Ich habe schon immer für diese eine Sache geglüht, für die Physik.Fabian Grusdt
Nun erhielt der junge Quantenphysiker den prestigeträchtigen Starting-Grant des Europäischen Forschungsrats (ERC). Sein Projekt „SimUcQuam“ (Simulating ultracold correlated quantum matter: New microscopic paradigms) wird er auch im Rahmen des Münchner Exzellenzclusters „Munich Center for Quantum Science and Techology“ (MCQST) umsetzen. Konkret will Grusdt nach Fingerabdrücken der mikroskopischen Bestandteile von stark wechselwirkenden Elektronen in den komplexen Quantensystemen suchen. Langfristig könnte man so sogar grundlegende Phänomene wie die Hochtemperatur-Supraleitung verstehen, ein Feld, für das schon viele Nobelpreise vergeben wurden. „Ihr mikroskopischer Ursprung ist nur unzureichend verstanden“, sagt Grusdt.

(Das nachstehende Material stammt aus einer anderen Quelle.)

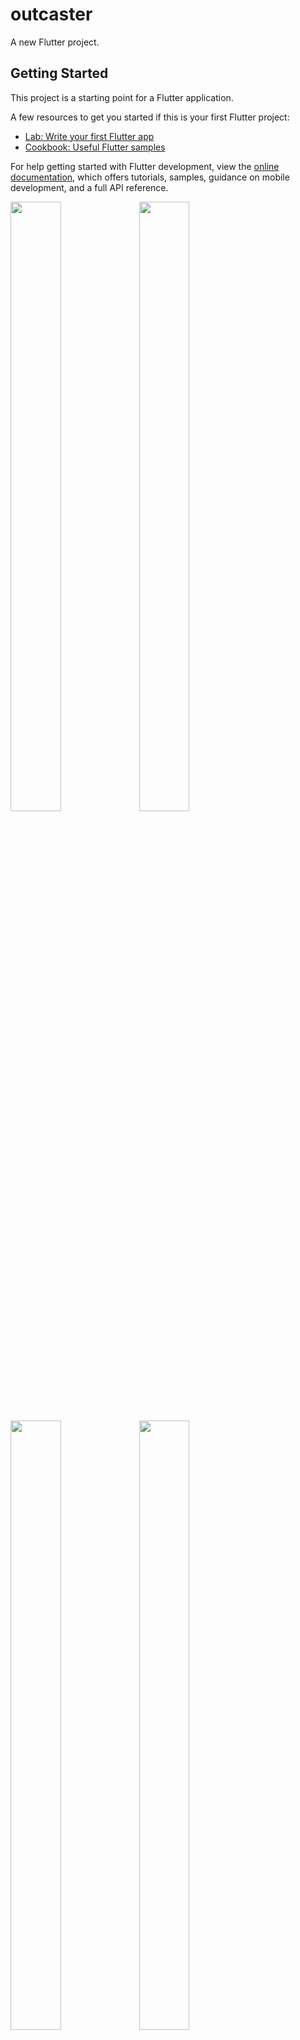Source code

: # outcaster

A new Flutter project.

## Getting Started

This project is a starting point for a Flutter application.

A few resources to get you started if this is your first Flutter project:

- [Lab: Write your first Flutter app](https://docs.flutter.dev/get-started/codelab)
- [Cookbook: Useful Flutter samples](https://docs.flutter.dev/cookbook)

For help getting started with Flutter development, view the
[online documentation](https://docs.flutter.dev/), which offers tutorials,
samples, guidance on mobile development, and a full API reference.
<p>

<img src="https://user-images.githubusercontent.com/120082785/235964350-7f3f8e94-018a-4283-83e6-b9e4012b7d6d.png" height="50%" width="40%">
<img src="https://user-images.githubusercontent.com/120082785/235964679-8a1aa8c9-98c1-49fb-a0b2-9257875fdc48.png" height="50%" width="40%">
<img src="https://user-images.githubusercontent.com/120082785/235964871-29877826-f4a2-4d8b-9064-55bf476b0440.png" height="50%" width="40%">

<img src="https://user-images.githubusercontent.com/120082785/235964929-bcdaabdd-70af-4577-8c9c-215a6142685e.png" height="50%" width="40%">
<img src="https://user-images.githubusercontent.com/120082785/235964997-47119e45-33c5-47a2-ac54-7fbe2c5923eb.png" height="50%" width="40%">
<img src="https://user-images.githubusercontent.com/120082785/235965160-91c159df-3a59-454b-8530-5457df50721c.png" height="50%" width="40%">

<img src="https://user-images.githubusercontent.com/120082785/235965296-01f10548-f58c-4b6e-90f2-f9a679f4b3a2.png" height="50%" width="40%">
<img src="https://user-images.githubusercontent.com/120082785/235965322-0314612c-d7c4-453e-80ef-23b2a003d72d.png" height="50%" width="40%">
<img src="https://user-images.githubusercontent.com/120082785/235965375-02387f84-62be-4e26-bd3e-8151714841df.png" height="50%" width="40%">

<img src="https://user-images.githubusercontent.com/120082785/235965454-af70414b-a920-457b-ab2e-20505be7c511.png" height="50%" width="40%">
<img src="https://user-images.githubusercontent.com/120082785/235965496-9f11dae7-43b4-46f5-a1cd-abe624c5dd1c.png" height="50%" width="40%">
<img src="https://user-images.githubusercontent.com/120082785/235965577-c20e9ea3-c2ea-4233-b9dd-18d1f02b12b2.png" height="50%" width="40%">
</p>


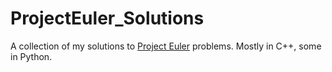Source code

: # ProjectEuler_Solutions
A collection of my solutions to [Project Euler](https://projecteuler.net/about) problems. Mostly in C++, some in Python.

Es sind große Ziele für einen jungen Physiker. Sein Werdegang liest sich wie die Biografie eines Wunderkinds. In der Schule übersprang Grusdt die 11. Klasse. Während er sich auf das Abitur am Gymnasium Tegernsee vorbereitete, studierte er parallel im Fernstudium an der TU Kaiserlautern Physik und Mathematik. Als junger Physiker hat er inzwischen drei Science - und drei Nature-Publikationen vorzuweisen, wird häufig von Kollegen zitiert. Dass ihn manche tatsächlich als Überflieger wahrnehmen, kommentiert er mit einem Kopfschütteln: „Ich bin kein Wunderkind. Ich habe einfach nur immer schon für diese eine Sache geglüht, für die Physik.“ Das sei ein Unterschied.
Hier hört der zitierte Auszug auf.